▸ What is needed
Only lines that contain the word "elementos" are to be returned from the data below.

Source texts of formatted documents
———

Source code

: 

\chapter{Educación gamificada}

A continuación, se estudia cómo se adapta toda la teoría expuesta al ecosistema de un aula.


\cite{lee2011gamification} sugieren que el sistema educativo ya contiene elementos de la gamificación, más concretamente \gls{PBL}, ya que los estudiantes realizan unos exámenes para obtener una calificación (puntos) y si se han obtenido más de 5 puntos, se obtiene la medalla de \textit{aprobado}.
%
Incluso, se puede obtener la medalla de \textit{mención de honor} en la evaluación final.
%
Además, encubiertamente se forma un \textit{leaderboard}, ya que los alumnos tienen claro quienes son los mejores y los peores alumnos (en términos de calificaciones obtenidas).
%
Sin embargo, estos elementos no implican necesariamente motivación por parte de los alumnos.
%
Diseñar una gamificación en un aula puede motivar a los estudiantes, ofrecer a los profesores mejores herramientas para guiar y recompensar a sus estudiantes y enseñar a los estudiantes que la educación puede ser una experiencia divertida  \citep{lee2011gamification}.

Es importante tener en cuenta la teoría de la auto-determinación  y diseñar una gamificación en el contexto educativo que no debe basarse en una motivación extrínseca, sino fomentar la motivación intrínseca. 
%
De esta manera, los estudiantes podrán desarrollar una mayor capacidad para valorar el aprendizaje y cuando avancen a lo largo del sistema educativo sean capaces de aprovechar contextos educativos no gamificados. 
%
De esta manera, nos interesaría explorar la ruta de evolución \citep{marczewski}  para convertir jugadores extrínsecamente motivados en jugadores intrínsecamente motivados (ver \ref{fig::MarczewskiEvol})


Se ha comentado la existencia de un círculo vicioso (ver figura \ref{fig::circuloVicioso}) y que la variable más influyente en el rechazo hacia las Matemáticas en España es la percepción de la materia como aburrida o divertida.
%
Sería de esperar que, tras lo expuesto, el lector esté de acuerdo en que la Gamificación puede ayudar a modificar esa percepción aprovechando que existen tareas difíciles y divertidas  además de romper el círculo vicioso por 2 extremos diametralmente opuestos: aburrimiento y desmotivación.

———

▸ Response
\cite{lee2011gamification} sugieren que el sistema educativo ya contiene elementos de la gamificación, más concretamente \gls{PBL}, ya que los estudiantes realizan unos exámenes para obtener una calificación (puntos) y si se han obtenido más de 5 puntos, se obtiene la medalla de \textit{aprobado}.
Sin embargo, estos elementos no implican necesariamente motivación por parte de los alumnos.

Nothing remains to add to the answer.